When the Emmy-winning, entrepreneur artist put fifteen of his people to work on a Christmas display for Morgan City a year ago, he decided the Santa built at Romaire Studios in Los Angeles would wear white shrimper boots (Cajun Reeboks) and a suit trimmed not in white but brown muskrat-like fur. The alligators would be white, have ghastly, friendly smiles and crabs for antlers. The display was trucked to Morgan City after Thanksgiving and unveiled to print and television reporters and the town’s children.
The new Spirit of Morgan City animatronic display was unveiled in November for the holiday season.

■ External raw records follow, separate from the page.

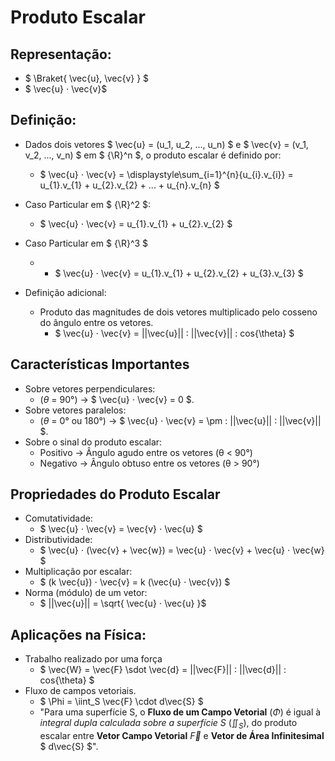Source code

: # Produto Escalar
## Representação:
- $ \Braket{ \vec{u}, \vec{v} } $
- $ \vec{u} ⋅ \vec{v}$
## Definição:
- Dados dois vetores $ \vec{u} = (u_1, u_2, ..., u_n) $ e $ \vec{v} = (v_1, v_2, ..., v_n) $ em $ {\R}^n $, o produto escalar é definido por:
    - $ \vec{u} ⋅ \vec{v} = \displaystyle\sum_{i=1}^{n}{u_{i}.v_{i}} = u_{1}.v_{1} + u_{2}.v_{2} + ... + u_{n}.v_{n} $

- Caso Particular em $ {\R}^2 $: 
    - $ \vec{u} ⋅ \vec{v} = u_{1}.v_{1} + u_{2}.v_{2} $ 

- Caso Particular em $ {\R}^3 $
    - - $ \vec{u} ⋅ \vec{v} = u_{1}.v_{1} + u_{2}.v_{2} + u_{3}.v_{3} $ 

- Definição adicional:
    - Produto das magnitudes de dois vetores multiplicado pelo cosseno do ângulo entre os vetores.
        - $ \vec{u} ⋅ \vec{v} = ||\vec{u}|| \: ||\vec{v}|| \: cos{\theta} $ 


## Características Importantes
- Sobre vetores perpendiculares:
    - ($\theta$ = 90°) →  $ \vec{u} ⋅ \vec{v} = 0 $. 
- Sobre vetores paralelos:
    - ($\theta$ = 0° ou 180°) → $ \vec{u} ⋅ \vec{v} = \pm \: ||\vec{u}|| \: ||\vec{v}|| $. 
- Sobre o sinal do produto escalar:
    - Positivo → Ângulo agudo entre os vetores (θ < 90°)
    - Negativo → Ângulo obtuso entre os vetores (θ > 90°)

## Propriedades do Produto Escalar
- Comutatividade:
    - $ \vec{u} ⋅ \vec{v} = \vec{v} ⋅ \vec{u} $
- Distributividade:
    - $ \vec{u} ⋅ (\vec{v} + \vec{w}) = \vec{u} ⋅ \vec{v} + \vec{u} ⋅ \vec{w} $
- Multiplicação por escalar:
    - $ (k \vec{u}) ⋅ \vec{v} = k (\vec{u} ⋅ \vec{v}) $
- Norma (módulo) de um vetor:
    - $ ||\vec{u}|| = \sqrt{ \vec{u} ⋅ \vec{u} }$
​

## Aplicações na Física:
- Trabalho realizado por uma força 
    - $ \vec{W} = \vec{F} \sdot \vec{d} = ||\vec{F}|| \: ||\vec{d}|| \: cos{\theta} $
- Fluxo de campos vetoriais.
    - $ \Phi = \iint_S \vec{F} \cdot d\vec{S} $
    - "Para uma superfície S, o **Fluxo de um Campo Vetorial** ($\Phi$) é igual à *integral dupla calculada sobre a superfície S* ($\iint_S$), do produto escalar entre **Vetor Campo Vetorial** $\vec{F}$ e **Vetor de Área Infinitesimal** $ d\vec{S} $".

The son of Marian Fields Romaire and Richard Romaire had come full circle. Romaire grew up surrounded by Morgan City machine shops large and small that built whatever the oil industry needed. In 1946, Magnolia Petroleum, now ExxonMobil, drilled a well in eighteen feet of water off the coast of St. Mary Parish. Romaire’s grandfather was ready. In 1934, E.J. Fields had opened a machine works that specialized in propeller shafts for boats. Offshore crew boats, huge vessels that carry giant machines and heroic workers to the offshore wells, need propeller shafts. When the shafts are worn, they need repair. “The machine shop is still in the family,” Romaire said.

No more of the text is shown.